Problem details → All entries need to be written out again exactly, without their pictures.

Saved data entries

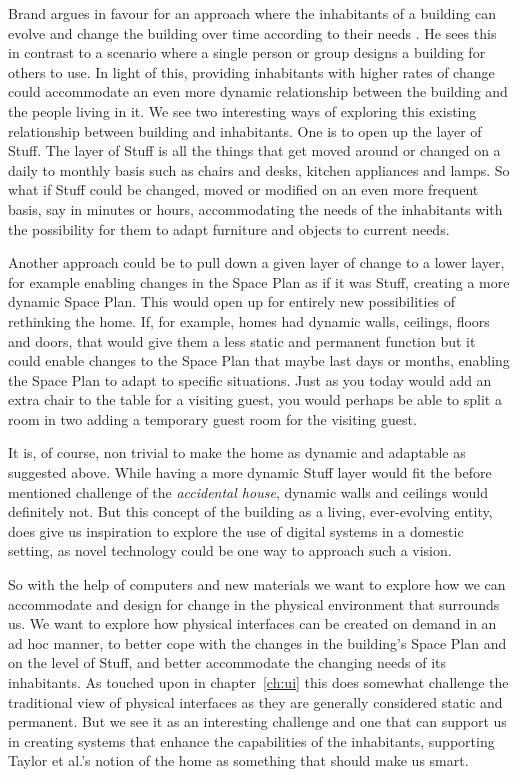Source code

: Brand argues in favour for an approach where the inhabitants of a building can evolve and change the building over time according to their needs \citep{brandBBCvideo}.
He sees this in contrast to a scenario where a single person or group designs a building for others to use.
In light of this, providing inhabitants with higher rates of change could accommodate an even more dynamic relationship between the building and the people living in it.
\blank
We see two interesting ways of exploring this existing relationship between building and inhabitants.
One is to open up the layer of Stuff.
The layer of Stuff is all the things that get moved around or changed on a daily to monthly basis such as chairs and desks, kitchen appliances and lamps.
So what if Stuff could be changed, moved or modified on an even more frequent basis, say in minutes or hours, accommodating the needs of the inhabitants with the possibility for them to adapt furniture and objects to current needs.

Another approach could be to pull down a given layer of change to a lower layer, for example enabling changes in the Space Plan as if it was Stuff, creating a more dynamic Space Plan.
This would open up for entirely new possibilities of rethinking the home. 
If, for example, homes had dynamic walls, ceilings, floors and doors, that would give them a less static and permanent function but it could enable changes to the Space Plan that maybe last days or months, enabling the Space Plan to adapt to specific situations.
Just as you today would add an extra chair to the table for a visiting guest, you would perhaps be able to split a room in two adding a temporary guest room for the visiting guest.

It is, of course, non trivial to make the home as dynamic and adaptable as suggested above.
While having a more dynamic Stuff layer would fit the before mentioned challenge of the \emph{accidental house}, dynamic walls and ceilings would definitely not. 
But this concept of the building as a living, ever-evolving entity, does give us inspiration to explore the use of digital systems in a domestic setting, as novel technology could be one way to approach such a vision.

So with the help of computers and new materials we want to explore how we can accommodate and design for change in the physical environment that surrounds us.
We want to explore how physical interfaces can be created on demand in an ad hoc manner, to better cope with the changes in the building's Space Plan and on the level of Stuff, and better accommodate the changing needs of its inhabitants.
As touched upon in chapter~\ref{ch:ui} this does somewhat challenge the traditional view of physical interfaces as they are generally considered static and permanent.
But we see it as an interesting challenge and one that can support us in creating systems that enhance the capabilities of the inhabitants, supporting Taylor et al.'s notion of the home as something that should make us smart.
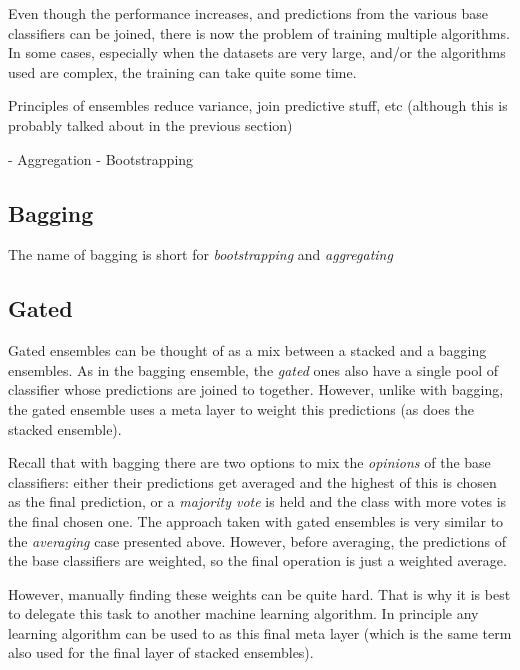 \documentclass[epsfig,a4paper,11pt,titlepage,twoside,openany]{book}
\begin{document}
Even though the performance increases, and predictions from the various base classifiers can be joined, there is now the problem of training multiple algorithms. In some cases, especially when the datasets are very large, and/or the algorithms used are complex, the training can take quite some time.



Principles of ensembles reduce variance, join predictive stuff, etc (although
this is probably talked about in the previous section)

- Aggregation - Bootstrapping
     
\subsection{Bagging}
\label{sec:ens-bagging}

The name of bagging is short for \textit{bootstrapping} and \textit{aggregating}

\cite{Breiman1996_bagging_predictors}


\subsection{Gated}
\label{sec:ens-gated}

Gated ensembles can be thought of as a mix between a stacked and a bagging ensembles. As in the bagging ensemble, the \textit{gated} ones also have a single pool of classifier whose predictions are joined to together. However, unlike with bagging, the gated ensemble uses a meta layer to weight this predictions (as does the stacked ensemble).

Recall that with bagging there are two options to mix the \textit{opinions} of the base classifiers: either their predictions get averaged and the highest of this is chosen as the final prediction, or a \textit{majority vote} is held and the class with more votes is the final chosen one. The approach taken with gated ensembles is very similar to the \textit{averaging} case presented above. However, before averaging, the predictions of the base classifiers are weighted, so the final operation is just a weighted average.

However, manually finding these weights can be quite hard. That is why it is best to delegate this task to another machine learning algorithm. In principle any learning algorithm can be used to as this final meta layer (which is the same term also used for the final layer of stacked ensembles). 
\end{document}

Response below →
Source code

: Brand argues in favour for an approach where the inhabitants of a building can evolve and change the building over time according to their needs \citep{brandBBCvideo}.
He sees this in contrast to a scenario where a single person or group designs a building for others to use.
In light of this, providing inhabitants with higher rates of change could accommodate an even more dynamic relationship between the building and the people living in it.
\blank
We see two interesting ways of exploring this existing relationship between building and inhabitants.
One is to open up the layer of Stuff.
The layer of Stuff is all the things that get moved around or changed on a daily to monthly basis such as chairs and desks, kitchen appliances and lamps.
So what if Stuff could be changed, moved or modified on an even more frequent basis, say in minutes or hours, accommodating the needs of the inhabitants with the possibility for them to adapt furniture and objects to current needs.

Another approach could be to pull down a given layer of change to a lower layer, for example enabling changes in the Space Plan as if it was Stuff, creating a more dynamic Space Plan.
This would open up for entirely new possibilities of rethinking the home. 
If, for example, homes had dynamic walls, ceilings, floors and doors, that would give them a less static and permanent function but it could enable changes to the Space Plan that maybe last days or months, enabling the Space Plan to adapt to specific situations.
Just as you today would add an extra chair to the table for a visiting guest, you would perhaps be able to split a room in two adding a temporary guest room for the visiting guest.

It is, of course, non trivial to make the home as dynamic and adaptable as suggested above.
While having a more dynamic Stuff layer would fit the before mentioned challenge of the \emph{accidental house}, dynamic walls and ceilings would definitely not. 
But this concept of the building as a living, ever-evolving entity, does give us inspiration to explore the use of digital systems in a domestic setting, as novel technology could be one way to approach such a vision.

So with the help of computers and new materials we want to explore how we can accommodate and design for change in the physical environment that surrounds us.
We want to explore how physical interfaces can be created on demand in an ad hoc manner, to better cope with the changes in the building's Space Plan and on the level of Stuff, and better accommodate the changing needs of its inhabitants.
As touched upon in chapter~\ref{ch:ui} this does somewhat challenge the traditional view of physical interfaces as they are generally considered static and permanent.
But we see it as an interesting challenge and one that can support us in creating systems that enhance the capabilities of the inhabitants, supporting Taylor et al.'s notion of the home as something that should make us smart.
 \documentclass[epsfig,a4paper,11pt,titlepage,twoside,openany]{book}
\begin{document}
Even though the performance increases, and predictions from the various base classifiers can be joined, there is now the problem of training multiple algorithms. In some cases, especially when the datasets are very large, and/or the algorithms used are complex, the training can take quite some time.



Principles of ensembles reduce variance, join predictive stuff, etc (although
this is probably talked about in the previous section)

- Aggregation - Bootstrapping
     
\subsection{Bagging}
\label{sec:ens-bagging}

The name of bagging is short for \textit{bootstrapping} and \textit{aggregating}

\cite{Breiman1996_bagging_predictors}


\subsection{Gated}
\label{sec:ens-gated}

Gated ensembles can be thought of as a mix between a stacked and a bagging ensembles. As in the bagging ensemble, the \textit{gated} ones also have a single pool of classifier whose predictions are joined to together. However, unlike with bagging, the gated ensemble uses a meta layer to weight this predictions (as does the stacked ensemble).

Recall that with bagging there are two options to mix the \textit{opinions} of the base classifiers: either their predictions get averaged and the highest of this is chosen as the final prediction, or a \textit{majority vote} is held and the class with more votes is the final chosen one. The approach taken with gated ensembles is very similar to the \textit{averaging} case presented above. However, before averaging, the predictions of the base classifiers are weighted, so the final operation is just a weighted average.

However, manually finding these weights can be quite hard. That is why it is best to delegate this task to another machine learning algorithm. In principle any learning algorithm can be used to as this final meta layer (which is the same term also used for the final layer of stacked ensembles). 
\end{document}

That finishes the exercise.